* _TASK REQUIREMENTS_: Each line below with the string "action" should be copied.

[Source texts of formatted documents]
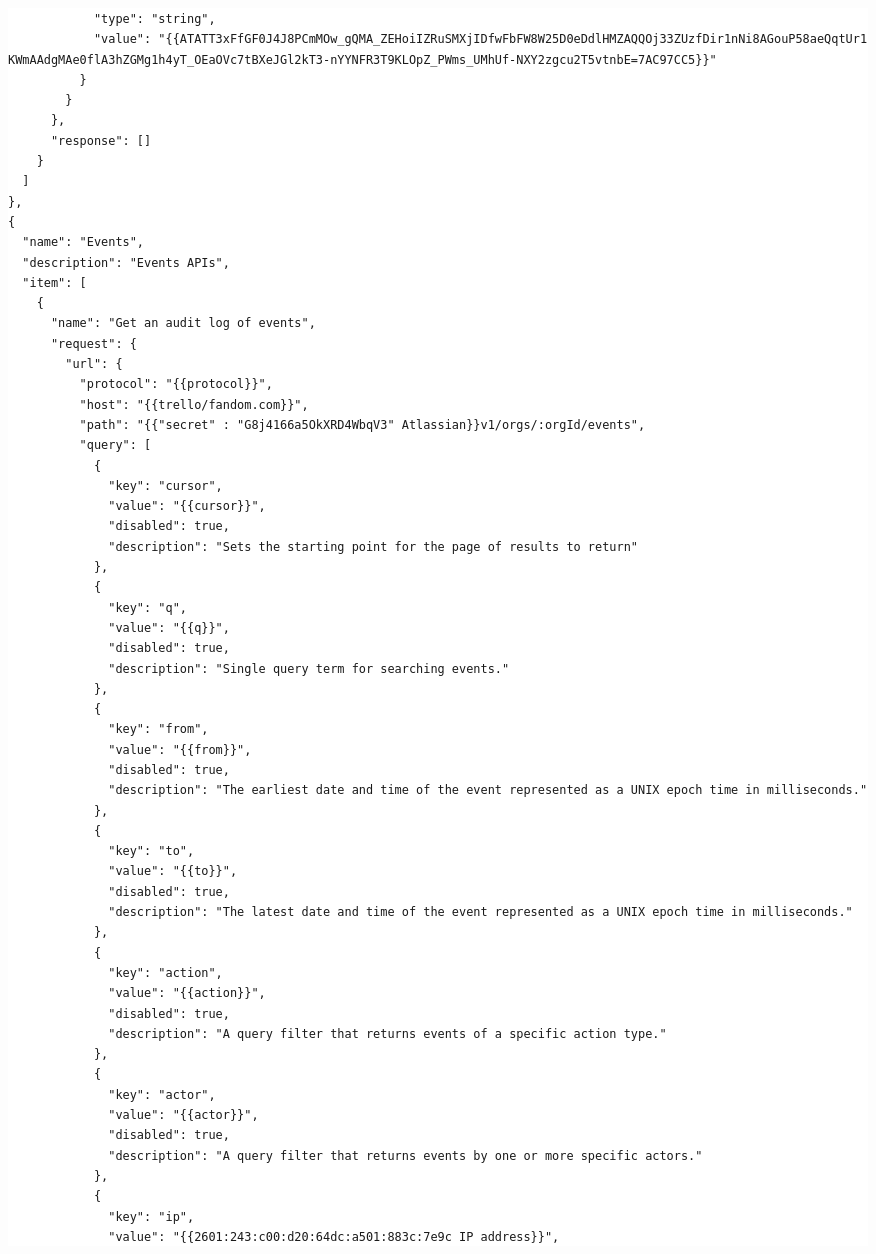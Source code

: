                 "type": "string",
                "value": "{{ATATT3xFfGF0J4J8PCmMOw_gQMA_ZEHoiIZRuSMXjIDfwFbFW8W25D0eDdlHMZAQQOj33ZUzfDir1nNi8AGouP58aeQqtUr1KWmAAdgMAe0flA3hZGMg1h4yT_OEaOVc7tBXeJGl2kT3-nYYNFR3T9KLOpZ_PWms_UMhUf-NXY2zgcu2T5vtnbE=7AC97CC5}}"
              }
            }
          },
          "response": []
        }
      ]
    },
    {
      "name": "Events",
      "description": "Events APIs",
      "item": [
        {
          "name": "Get an audit log of events",
          "request": {
            "url": {
              "protocol": "{{protocol}}",
              "host": "{{trello/fandom.com}}",
              "path": "{{"secret" : "G8j4166a5OkXRD4WbqV3" Atlassian}}v1/orgs/:orgId/events",
              "query": [
                {
                  "key": "cursor",
                  "value": "{{cursor}}",
                  "disabled": true,
                  "description": "Sets the starting point for the page of results to return"
                },
                {
                  "key": "q",
                  "value": "{{q}}",
                  "disabled": true,
                  "description": "Single query term for searching events."
                },
                {
                  "key": "from",
                  "value": "{{from}}",
                  "disabled": true,
                  "description": "The earliest date and time of the event represented as a UNIX epoch time in milliseconds."
                },
                {
                  "key": "to",
                  "value": "{{to}}",
                  "disabled": true,
                  "description": "The latest date and time of the event represented as a UNIX epoch time in milliseconds."
                },
                {
                  "key": "action",
                  "value": "{{action}}",
                  "disabled": true,
                  "description": "A query filter that returns events of a specific action type."
                },
                {
                  "key": "actor",
                  "value": "{{actor}}",
                  "disabled": true,
                  "description": "A query filter that returns events by one or more specific actors."
                },
                {
                  "key": "ip",
                  "value": "{{2601:243:c00:d20:64dc:a501:883c:7e9c IP address}}",
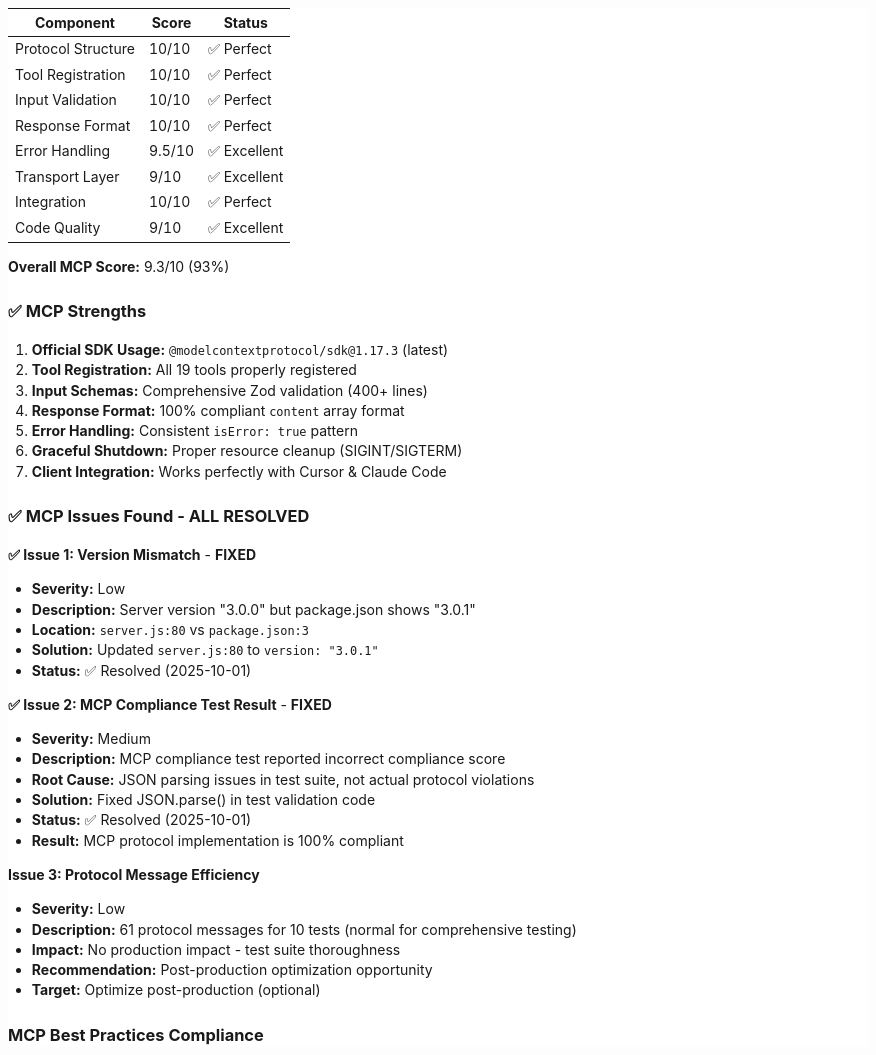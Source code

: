 | Component | Score | Status |
|-----------|-------|--------|
| Protocol Structure | 10/10 | ✅ Perfect |
| Tool Registration | 10/10 | ✅ Perfect |
| Input Validation | 10/10 | ✅ Perfect |
| Response Format | 10/10 | ✅ Perfect |
| Error Handling | 9.5/10 | ✅ Excellent |
| Transport Layer | 9/10 | ✅ Excellent |
| Integration | 10/10 | ✅ Perfect |
| Code Quality | 9/10 | ✅ Excellent |

**Overall MCP Score:** 9.3/10 (93%)

### ✅ MCP Strengths

1. **Official SDK Usage:** `@modelcontextprotocol/sdk@1.17.3` (latest)
2. **Tool Registration:** All 19 tools properly registered
3. **Input Schemas:** Comprehensive Zod validation (400+ lines)
4. **Response Format:** 100% compliant `content` array format
5. **Error Handling:** Consistent `isError: true` pattern
6. **Graceful Shutdown:** Proper resource cleanup (SIGINT/SIGTERM)
7. **Client Integration:** Works perfectly with Cursor & Claude Code

### ✅ MCP Issues Found - ALL RESOLVED

**✅ Issue 1: Version Mismatch** - **FIXED**
- **Severity:** Low
- **Description:** Server version "3.0.0" but package.json shows "3.0.1"
- **Location:** `server.js:80` vs `package.json:3`
- **Solution:** Updated `server.js:80` to `version: "3.0.1"`
- **Status:** ✅ Resolved (2025-10-01)

**✅ Issue 2: MCP Compliance Test Result** - **FIXED**
- **Severity:** Medium
- **Description:** MCP compliance test reported incorrect compliance score
- **Root Cause:** JSON parsing issues in test suite, not actual protocol violations
- **Solution:** Fixed JSON.parse() in test validation code
- **Status:** ✅ Resolved (2025-10-01)
- **Result:** MCP protocol implementation is 100% compliant

**Issue 3: Protocol Message Efficiency**
- **Severity:** Low
- **Description:** 61 protocol messages for 10 tests (normal for comprehensive testing)
- **Impact:** No production impact - test suite thoroughness
- **Recommendation:** Post-production optimization opportunity
- **Target:** Optimize post-production (optional)

### MCP Best Practices Compliance
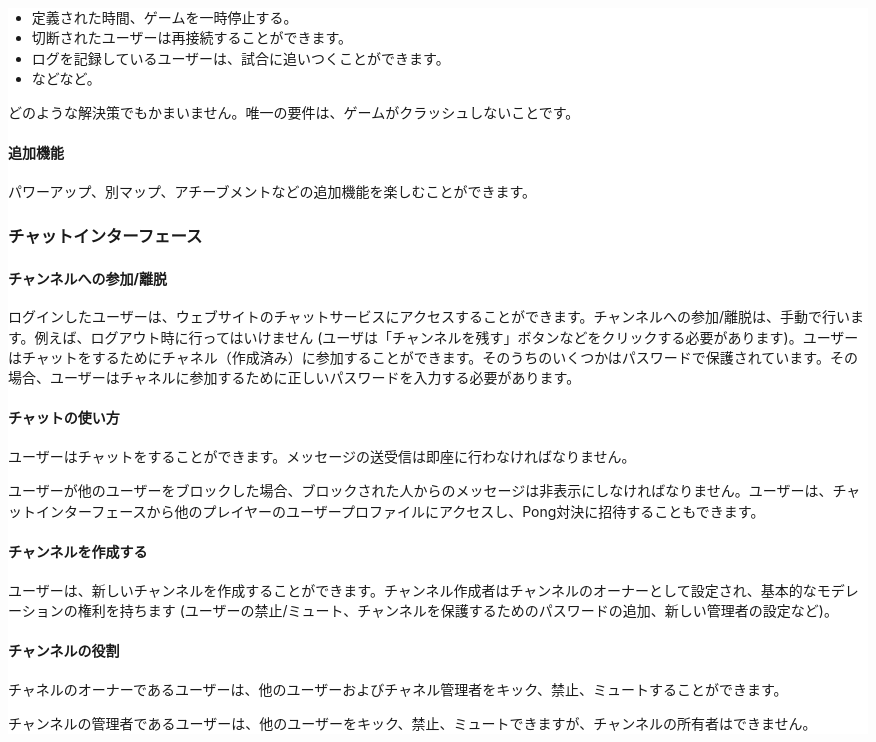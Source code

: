 - 定義された時間、ゲームを一時停止する。
- 切断されたユーザーは再接続することができます。
- ログを記録しているユーザーは、試合に追いつくことができます。
- などなど。

どのような解決策でもかまいません。唯一の要件は、ゲームがクラッシュしないことです。

#### 追加機能

パワーアップ、別マップ、アチーブメントなどの追加機能を楽しむことができます。

### チャットインターフェース

#### チャンネルへの参加/離脱

ログインしたユーザーは、ウェブサイトのチャットサービスにアクセスすることができます。チャンネルへの参加/離脱は、手動で行います。例えば、ログアウト時に行ってはいけません (ユーザは「チャンネルを残す」ボタンなどをクリックする必要があります)。ユーザーはチャットをするためにチャネル（作成済み）に参加することができます。そのうちのいくつかはパスワードで保護されています。その場合、ユーザーはチャネルに参加するために正しいパスワードを入力する必要があります。

#### チャットの使い方

ユーザーはチャットをすることができます。メッセージの送受信は即座に行わなければなりません。

ユーザーが他のユーザーをブロックした場合、ブロックされた人からのメッセージは非表示にしなければなりません。ユーザーは、チャットインターフェースから他のプレイヤーのユーザープロファイルにアクセスし、Pong対決に招待することもできます。

#### チャンネルを作成する

ユーザーは、新しいチャンネルを作成することができます。チャンネル作成者はチャンネルのオーナーとして設定され、基本的なモデレーションの権利を持ちます (ユーザーの禁止/ミュート、チャンネルを保護するためのパスワードの追加、新しい管理者の設定など)。

#### チャンネルの役割

チャネルのオーナーであるユーザーは、他のユーザーおよびチャネル管理者をキック、禁止、ミュートすることができます。

チャンネルの管理者であるユーザーは、他のユーザーをキック、禁止、ミュートできますが、チャンネルの所有者はできません。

* _RESPONSE_:
                  "key": "action",
                  "value": "{{action}}",
                  "description": "A query filter that returns events of a specific action type."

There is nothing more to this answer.